Sunday, July 12, 2009

Character Archetypes


The trickster, the hero, the straight man, the comic relief. All these are archetypes, loosely defined personalities that appear all over fiction. Dating back to mythology and the earliest tales, character archetypes are a vertebrae in the backbone of fiction.

Loki was a trickster, a rogue, a silver-tongued miscreant. He schemed, and he stole, and he lied. Loki's likes and dislikes were never told; his backstory is short, his character shallow. Loki was a template, a blank slate so as to make his mythological tales that much more relatable, much like his comrades in lies, Anansi and Hermes. Tales of Loki are told today much less often than they were in the heyday of the Norse (barring Thor comic books, of course), but the character lives on, in new characters, new personalites, same archetype.

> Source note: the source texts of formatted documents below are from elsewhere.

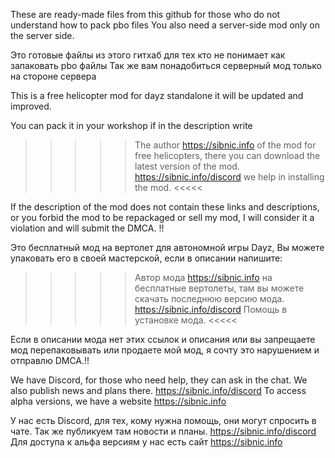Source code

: These are ready-made files from this github for those who do not understand how to pack pbo files
You also need a server-side mod only on the server side.

Это готовые файлы из этого гитхаб для тех кто не понимает как запаковать pbo файлы
Так же вам понадобиться серверный мод только на стороне сервера 


This is a free helicopter mod for dayz standalone it will be updated and improved.

You can pack it in your workshop if in the description write

>>>>>  The author https://sibnic.info of the mod for free helicopters, there you can download the latest version of the mod. https://sibnic.info/discord we help in installing the mod. <<<<<

If the description of the mod does not contain these links and descriptions, or you forbid the mod to be repackaged or sell my mod, I will consider it a violation and will submit the DMCA. !!

Это бесплатный мод на вертолет для автономной игры Dayz, 
Вы можете упаковать его в своей мастерской, если в описании напишите:

>>>>> Автор мода https://sibnic.info на бесплатные вертолеты, там вы можете скачать последнюю версию мода. https://sibnic.info/discord Помощь в установке мода. <<<<<

Если в описании мода нет этих ссылок и описания или вы запрещаете мод перепаковывать или продаете мой мод, я сочту это нарушением и отправлю DMCA.!!

We have Discord, for those who need help, they can ask in the chat. We also publish news and plans there. 
 https://sibnic.info/discord To access alpha versions, we have a website https://sibnic.info

У нас есть Discord, для тех, кому нужна помощь, они могут спросить в чате. Так же публикуем там новости и планы.
 https://sibnic.info/discord Для доступа к альфа версиям у нас есть сайт https://sibnic.info
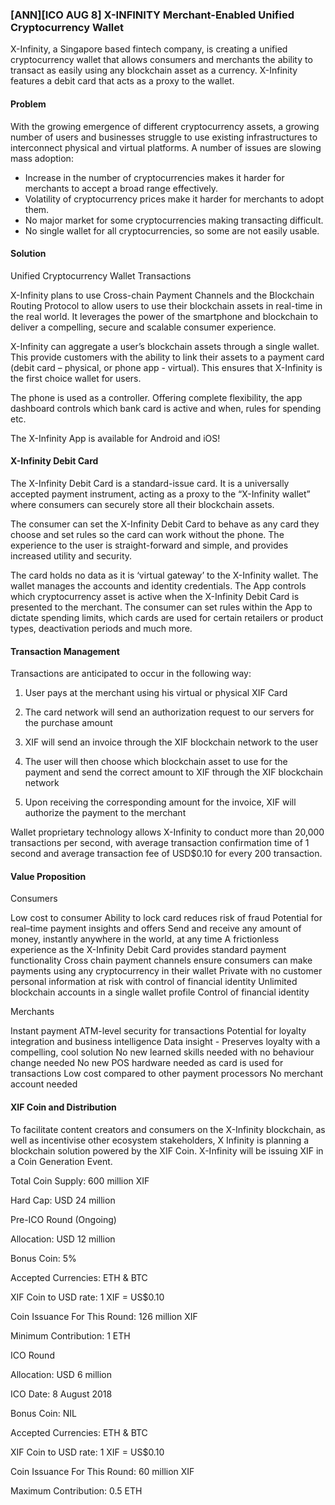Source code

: ### [ANN][ICO AUG 8] X-INFINITY Merchant-Enabled Unified Cryptocurrency Wallet 


X-Infinity, a Singapore based fintech company, is creating a unified cryptocurrency wallet that allows consumers and merchants the ability to transact as easily using any blockchain asset as a currency. X-Infinity features a debit card that acts as a proxy to the wallet.

#### Problem


With the growing emergence of different cryptocurrency assets, a growing number of users and businesses struggle to use existing infrastructures to interconnect physical and virtual platforms. A number of issues are slowing mass adoption:
 
- Increase in the number of cryptocurrencies makes it harder for merchants to accept a broad range effectively.
- Volatility of cryptocurrency prices make it harder for merchants to adopt them.
- No major market for some cryptocurrencies making transacting difficult.
- No single wallet for all cryptocurrencies, so some are not easily usable.


#### Solution

Unified Cryptocurrency Wallet Transactions

X-Infinity plans to use Cross-chain Payment Channels and the Blockchain Routing Protocol to allow users to use their blockchain assets in real-time in the real world. It leverages the power of the smartphone and blockchain to deliver a compelling, secure and scalable consumer experience.

X-Infinity can aggregate a user’s blockchain assets through a single wallet. This provide customers with the ability to link their assets to a payment card (debit card – physical, or phone app - virtual). This ensures that X-Infinity is the first choice wallet for users.

The phone is used as a controller. Offering complete flexibility, the app dashboard controls which bank card is active and when, rules for spending etc.



The X-Infinity App is available for Android and iOS!


#### X-Infinity Debit Card

The X-Infinity Debit Card is a standard-issue card. It is a universally accepted payment instrument, acting as a proxy to the “X-Infinity wallet” where consumers can securely store all their blockchain assets.

The consumer can set the X-Infinity Debit Card to behave as any card they choose and set rules so the card can work without the phone. The experience to the user is straight-forward and simple, and provides increased utility and security.

The card holds no data as it is ‘virtual gateway’ to the X-Infinity wallet. The wallet manages the accounts and identity credentials. The App controls which cryptocurrency asset is active when the X-Infinity Debit Card is presented to the merchant. The consumer can set rules within the App to dictate spending limits, which cards are used for certain retailers or product types, deactivation periods and much more.

#### Transaction Management

Transactions are anticipated to occur in the following way: 

1. User pays at the merchant using his virtual or physical XIF Card 

2. The card network will send an authorization request to our servers for the purchase amount 
 
3. XIF will send an invoice through the XIF blockchain network to the user 

4. The user will then choose which blockchain asset to use for the payment and send the correct amount to XIF through the XIF blockchain network 

5. Upon receiving the corresponding amount for the invoice, XIF will authorize the payment to the merchant

Wallet proprietary technology allows X-Infinity to conduct more than 20,000 transactions per second, with average transaction confirmation time of 1 second and average transaction fee of USD$0.10 for every 200 transaction.


#### Value Proposition

Consumers

Low cost to consumer
Ability to lock card reduces risk of fraud
Potential for real–time payment insights and offers
Send and receive any amount of money, instantly anywhere in the world, at any time
A frictionless experience as the X-Infinity Debit Card provides standard payment functionality
Cross chain payment channels ensure consumers can make payments using any cryptocurrency in their wallet
Private with no customer personal information at risk with control of financial identity
Unlimited blockchain accounts in a single wallet profile
Control of financial identity



Merchants

Instant payment
ATM-level security for transactions
Potential for loyalty integration and business intelligence
Data insight - Preserves loyalty with a compelling, cool solution
No new learned skills needed with no behaviour change needed
No new POS hardware needed as card is used for transactions
Low cost compared to other payment processors
No merchant account needed


#### XIF Coin and Distribution


To facilitate content creators and consumers on the X-Infinity blockchain, as well as incentivise other ecosystem stakeholders, X Infinity is planning a blockchain solution powered by the XIF Coin. X-Infinity will be issuing XIF in a Coin Generation Event.


Total Coin Supply: 600 million XIF

Hard Cap: USD 24 million


Pre-ICO Round (Ongoing)

Allocation: USD 12 million

Bonus Coin: 5%

Accepted Currencies: ETH & BTC

XIF Coin to USD rate: 1 XIF = US$0.10

Coin Issuance For This Round: 126 million XIF

Minimum Contribution: 1 ETH


ICO Round

Allocation: USD 6 million

ICO Date:  8 August 2018

Bonus Coin: NIL

Accepted Currencies: ETH & BTC

XIF Coin to USD rate: 1 XIF = US$0.10

Coin Issuance For This Round: 60 million XIF

Maximum Contribution: 0.5 ETH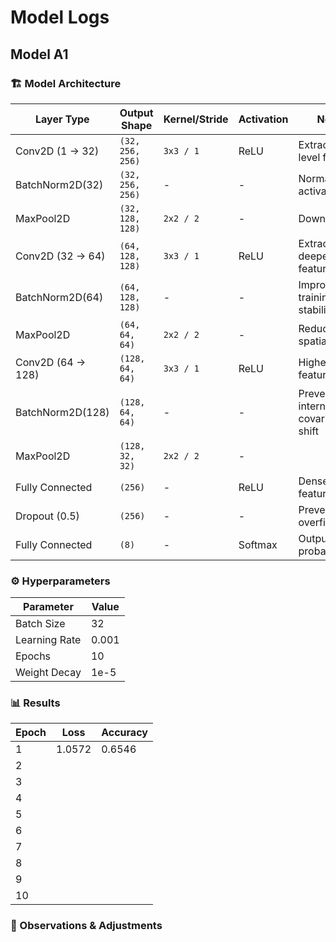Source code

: # Model Logs
## Model A1
### 🏗️ Model Architecture
| Layer Type        | Output Shape          | Kernel/Stride | Activation | Notes |
|------------------|----------------------|--------------|------------|-------|
| Conv2D (1 → 32) | `(32, 256, 256)`      | `3x3 / 1`    | ReLU       | Extracts low-level features |
| BatchNorm2D(32)  | `(32, 256, 256)`      | -            | -          | Normalizes activations |
| MaxPool2D       | `(32, 128, 128)`      | `2x2 / 2`    | -          | Downsamples |
| Conv2D (32 → 64)| `(64, 128, 128)`      | `3x3 / 1`    | ReLU       | Extracts deeper features |
| BatchNorm2D(64)  | `(64, 128, 128)`      | -            | -          | Improves training stability |
| MaxPool2D       | `(64, 64, 64)`        | `2x2 / 2`    | -          | Reduces spatial size |
| Conv2D (64 → 128)| `(128, 64, 64)`      | `3x3 / 1`    | ReLU       | Higher-level features |
| BatchNorm2D(128)| `(128, 64, 64)`       | -            | -          | Prevents internal covariate shift |
| MaxPool2D       | `(128, 32, 32)`       | `2x2 / 2`    | -          | |
| Fully Connected | `(256)`               | -            | ReLU       | Dense features |
| Dropout (0.5)   | `(256)`               | -            | -          | Prevents overfitting |
| Fully Connected | `(8)`                 | -            | Softmax    | Outputs class probabilities |

### ⚙️ Hyperparameters
| Parameter    | Value   |
|-------------|--------|
| Batch Size  | 32     |
| Learning Rate | 0.001  |
| Epochs      | 10     |
| Weight Decay | 1e-5   |

### 📊 Results
| Epoch | Loss   | Accuracy |
|-------|--------|----------|
| 1     | 1.0572 | 0.6546   |
| 2     |        |          |
| 3     |        |          |
| 4     |        |          |
| 5     |        |          |
| 6     |        |          |
| 7     |        |          |
| 8     |        |          |
| 9     |        |          |
| 10    |        |          |

### 📝 Observations & Adjustments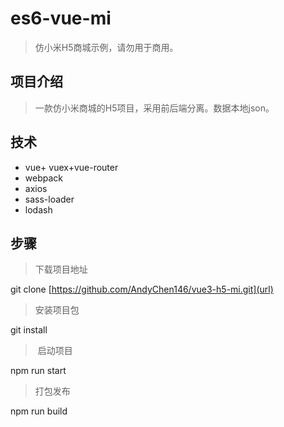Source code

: # es6-vue-mi
> 仿小米H5商城示例，请勿用于商用。

## 项目介绍

> 一款仿小米商城的H5项目，采用前后端分离。数据本地json。

## 技术

- vue+ vuex+vue-router
- webpack
- axios
- sass-loader
- lodash

## 步骤

> 下载项目地址

git clone [https://github.com/AndyChen146/vue3-h5-mi.git](url)

> 安装项目包

git install 

> ​	启动项目

npm run start

> 打包发布

npm run build

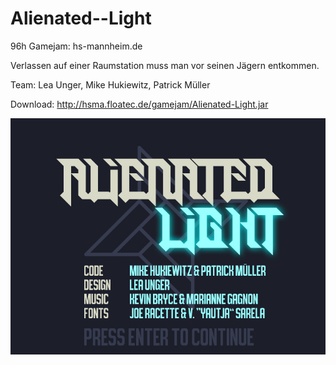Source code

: # Alienated--Light
96h Gamejam: hs-mannheim.de

Verlassen auf einer Raumstation muss man vor seinen Jägern entkommen. 

Team: Lea Unger, Mike Hukiewitz, Patrick Müller

Download: http://hsma.floatec.de/gamejam/Alienated-Light.jar

![Startscreen](core/assets/screens/credits.jpg)
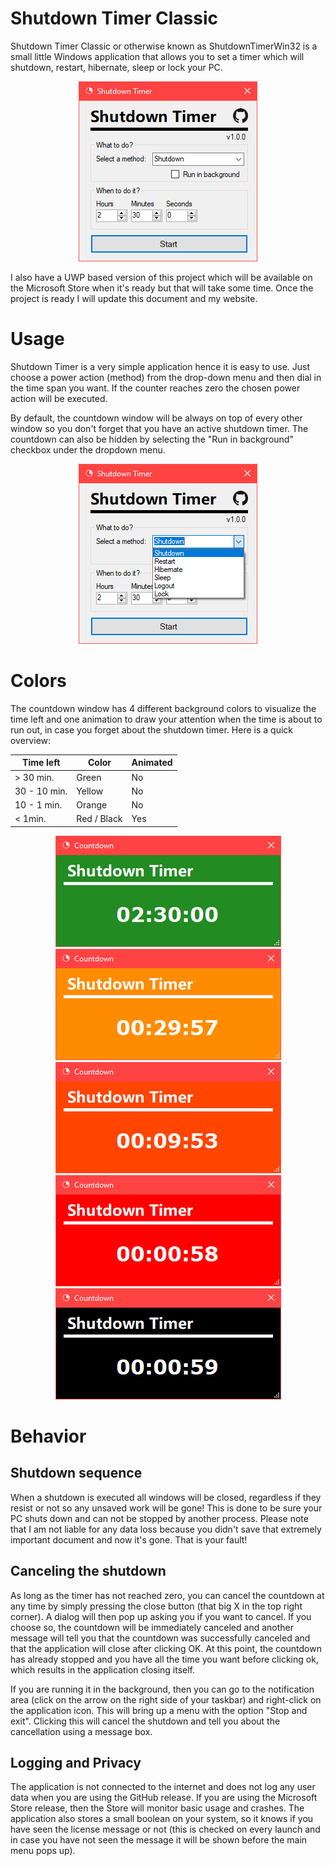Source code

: # Shutdown Timer Classic
Shutdown Timer Classic or otherwise known as ShutdownTimerWin32 is a small little Windows application that allows you to set a timer which will shutdown, restart, hibernate, sleep or lock your PC.
<p align="center">
  <img alt="Screenshot of the main menu" src="Images/Menu.png">
</p>

I also have a UWP based version of this project which will be available on the Microsoft Store when it's ready but that will take some time. Once the project is ready I will update this document and my website.

# Usage
Shutdown Timer is a very simple application hence it is easy to use.
Just choose a power action (method) from the drop-down menu and then dial in the time span you want. If the counter reaches zero the chosen power action will be executed.

By default, the countdown window will be always on top of every other window so you don't forget that you have an active shutdown timer. The countdown can also be hidden by selecting the "Run in background" checkbox under the dropdown menu.
<p align="center">
  <img alt="Screenshot of the main menu with extended combobox" src="Images/Menu2.png">
</p>

# Colors
The countdown window has 4 different background colors to visualize the time left and one animation to draw your attention when the time is about to run out, in case you forget about the shutdown timer.
Here is a quick overview:

| Time left     | Color         | Animated  |
| ------------- | ------------- | --------- |
| > 30 min.     | Green         | No        |
| 30 - 10 min.  | Yellow        | No        |
| 10 - 1 min.   | Orange        | No        |
| < 1min.       | Red / Black   | Yes       |

<p align="center">
  <img alt="Screenshot of countdown window with green background" src="Images/CountdownGreen.png">
  <img alt="Screenshot of countdown window with yellow background" src="Images/CountdownYellow.png">
  <img alt="Screenshot of countdown window with orangebackground" src="Images/CountdownOrange.png">
  <img alt="Screenshot of countdown window with red background" src="Images/CountdownRed.png">
  <img alt="Screenshot of countdown window with black background" src="Images/CountdownBlack.png">
</p>

# Behavior
## Shutdown sequence
When a shutdown is executed all windows will be closed, regardless if they resist or not so any unsaved work will be gone! This is done to be sure your PC shuts down and can not be stopped by another process. Please note that I am not liable for any data loss because you didn't save that extremely important document and now it's gone. That is your fault!

## Canceling the shutdown
As long as the timer has not reached zero, you can cancel the countdown at any time by simply pressing the close button (that big X in the top right corner). A dialog will then pop up asking you if you want to cancel. If you choose so, the countdown will be immediately canceled and another message will tell you that the countdown was successfully canceled and that the application will close after clicking OK. At this point, the countdown has already stopped and you have all the time you want before clicking ok, which results in the application closing itself.

If you are running it in the background, then you can go to the notification area (click on the arrow on the right side of your taskbar) and right-click on the application icon. This will bring up a menu with the option "Stop and exit". Clicking this will cancel the shutdown and tell you about the cancellation using a message box.

## Logging and Privacy
The application is not connected to the internet and does not log any user data when you are using the GitHub release. If you are using the Microsoft Store release, then the Store will monitor basic usage and crashes. The application also stores a small boolean on your system, so it knows if you have seen the license message or not (this is checked on every launch and in case you have not seen the message it will be shown before the main menu pops up).
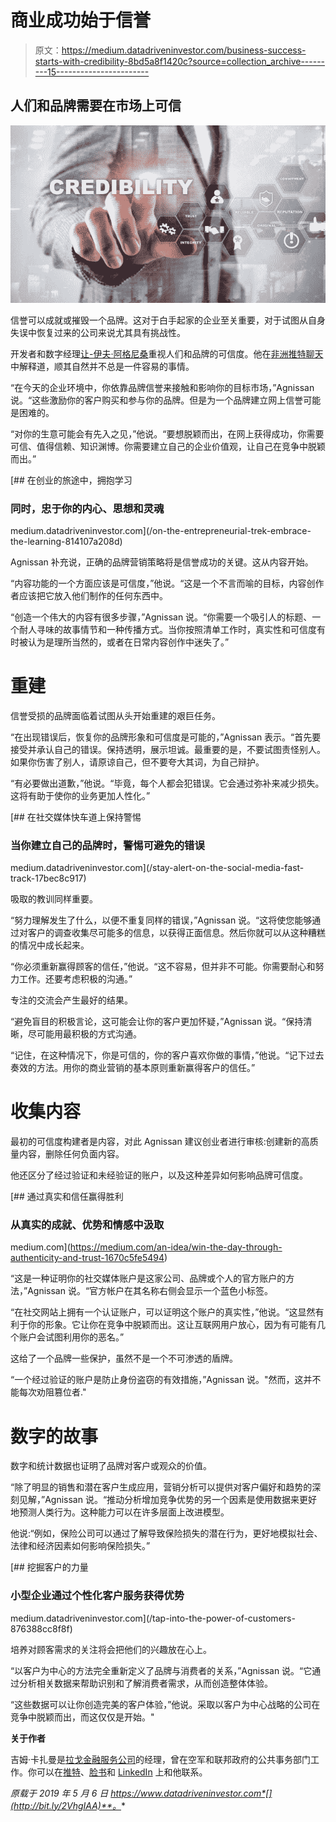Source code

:# 商业成功始于信誉

> 原文：<https://medium.datadriveninvestor.com/business-success-starts-with-credibility-8bd5a8f1420c?source=collection_archive---------15----------------------->

## 人们和品牌需要在市场上可信

![](img/1e987776444eab486850ee0e03092f27.png)

信誉可以成就或摧毁一个品牌。这对于白手起家的企业至关重要，对于试图从自身失误中恢复过来的公司来说尤其具有挑战性。

开发者和数字经理[让-伊夫·阿格尼桑](https://twitter.com/jynapster)重视人们和品牌的可信度。他在[非洲推特聊天](https://twitter.com/AfricaTweetChat)中解释道，顺其自然并不总是一件容易的事情。

“在今天的企业环境中，你依靠品牌信誉来接触和影响你的目标市场，”Agnissan 说。“这些激励你的客户购买和参与你的品牌。但是为一个品牌建立网上信誉可能是困难的。

“对你的生意可能会有先入之见，”他说。“要想脱颖而出，在网上获得成功，你需要可信、值得信赖、知识渊博。你需要建立自己的企业价值观，让自己在竞争中脱颖而出。”

[](/on-the-entrepreneurial-trek-embrace-the-learning-814107a208d) [## 在创业的旅途中，拥抱学习

### 同时，忠于你的内心、思想和灵魂

medium.datadriveninvestor.com](/on-the-entrepreneurial-trek-embrace-the-learning-814107a208d) 

Agnissan 补充说，正确的品牌营销策略将是信誉成功的关键。这从内容开始。

“内容功能的一个方面应该是可信度，”他说。“这是一个不言而喻的目标，内容创作者应该把它放入他们制作的任何东西中。

“创造一个伟大的内容有很多步骤，”Agnissan 说。“你需要一个吸引人的标题、一个耐人寻味的故事情节和一种传播方式。当你按照清单工作时，真实性和可信度有时被认为是理所当然的，或者在日常内容创作中迷失了。”

# 重建

信誉受损的品牌面临着试图从头开始重建的艰巨任务。

“在出现错误后，恢复你的品牌形象和可信度是可能的，”Agnissan 表示。“首先要接受并承认自己的错误。保持透明，展示坦诚。最重要的是，不要试图责怪别人。如果你伤害了别人，请原谅自己，但不要夸大其词，为自己辩护。

“有必要做出道歉，”他说。“毕竟，每个人都会犯错误。它会通过弥补来减少损失。这将有助于使你的业务更加人性化。”

[](/stay-alert-on-the-social-media-fast-track-17bec8c917) [## 在社交媒体快车道上保持警惕

### 当你建立自己的品牌时，警惕可避免的错误

medium.datadriveninvestor.com](/stay-alert-on-the-social-media-fast-track-17bec8c917) 

吸取的教训同样重要。

“努力理解发生了什么，以便不重复同样的错误，”Agnissan 说。“这将使您能够通过对客户的调查收集尽可能多的信息，以获得正面信息。然后你就可以从这种糟糕的情况中成长起来。

“你必须重新赢得顾客的信任，”他说。“这不容易，但并非不可能。你需要耐心和努力工作。还要考虑积极的沟通。”

专注的交流会产生最好的结果。

“避免盲目的积极言论，这可能会让你的客户更加怀疑，”Agnissan 说。“保持清晰，尽可能用最积极的方式沟通。

“记住，在这种情况下，你是可信的，你的客户喜欢你做的事情，”他说。“记下过去奏效的方法。用你的商业营销的基本原则重新赢得客户的信任。”

# 收集内容

最初的可信度构建者是内容，对此 Agnissan 建议创业者进行审核:创建新的高质量内容，删除任何负面内容。

他还区分了经过验证和未经验证的账户，以及这种差异如何影响品牌可信度。

[](https://medium.com/an-idea/win-the-day-through-authenticity-and-trust-1670c5fe5494) [## 通过真实和信任赢得胜利

### 从真实的成就、优势和情感中汲取

medium.com](https://medium.com/an-idea/win-the-day-through-authenticity-and-trust-1670c5fe5494) 

“这是一种证明你的社交媒体账户是这家公司、品牌或个人的官方账户的方法，”Agnissan 说。“官方帐户在其名称右侧会显示一个蓝色小标签。

“在社交网站上拥有一个认证账户，可以证明这个账户的真实性，”他说。“这显然有利于你的形象。它让你在竞争中脱颖而出。这让互联网用户放心，因为有可能有几个账户会试图利用你的恶名。”

这给了一个品牌一些保护，虽然不是一个不可渗透的盾牌。

“一个经过验证的账户是防止身份盗窃的有效措施，”Agnissan 说。"然而，这并不能每次劝阻篡位者."

# 数字的故事

数字和统计数据也证明了品牌对客户或观众的价值。

“除了明显的销售和潜在客户生成应用，营销分析可以提供对客户偏好和趋势的深刻见解，”Agnissan 说。“推动分析增加竞争优势的另一个因素是使用数据来更好地预测人类行为。这种能力可以在许多层面上改进模型。

他说:“例如，保险公司可以通过了解导致保险损失的潜在行为，更好地模拟社会、法律和经济因素如何影响保险损失。”

[](/tap-into-the-power-of-customers-876388cc8f8f) [## 挖掘客户的力量

### 小型企业通过个性化客户服务获得优势

medium.datadriveninvestor.com](/tap-into-the-power-of-customers-876388cc8f8f) 

培养对顾客需求的关注将会把他们的兴趣放在心上。

“以客户为中心的方法完全重新定义了品牌与消费者的关系，”Agnissan 说。“它通过分析相关数据来帮助识别和了解消费者需求，从而创造整体体验。

“这些数据可以让你创造完美的客户体验，”他说。采取以客户为中心战略的公司在竞争中脱颖而出，而这仅仅是开始。"

**关于作者**

吉姆·卡扎曼是[拉戈金融服务公司](http://largofinancialservices.com)的经理，曾在空军和联邦政府的公共事务部门工作。你可以在[推特](https://twitter.com/JKatzaman)、[脸书](https://www.facebook.com/jim.katzaman)和 [LinkedIn](https://www.linkedin.com/in/jim-katzaman-33641b21/) 上和他联系。

*原载于 2019 年 5 月 6 日 https://www.datadriveninvestor.com*[](http://bit.ly/2VhgIAA)**。**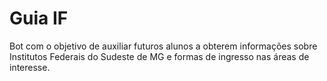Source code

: # Guia IF
Bot com o objetivo de auxiliar futuros alunos a obterem informações sobre Institutos Federais do Sudeste de MG e formas de ingresso nas áreas de interesse.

Tolkien drew on mythical archetypes to populate the vast world of Middle-Earth with characters. Wormtongue, the lying, scheming advisor, certainly drew some from the machinations of Loki. Gandalf was wise and powerful, a veritable Odin.

Archetypes are a vital part of character creation, but not one you should use as a crutch. One off characters, characters that do not have a large role and exist solely to interact with your main characters, benefit from an easily definable archetype. It makes room for definable character even in a small appearance.

Your main characters, the ones you intend to flesh out and develop, should not be able to be wholly defined by a single archetype. Human beings are complicated and varied, and the more unique and complex your character is, the more interesting (s)he'll be.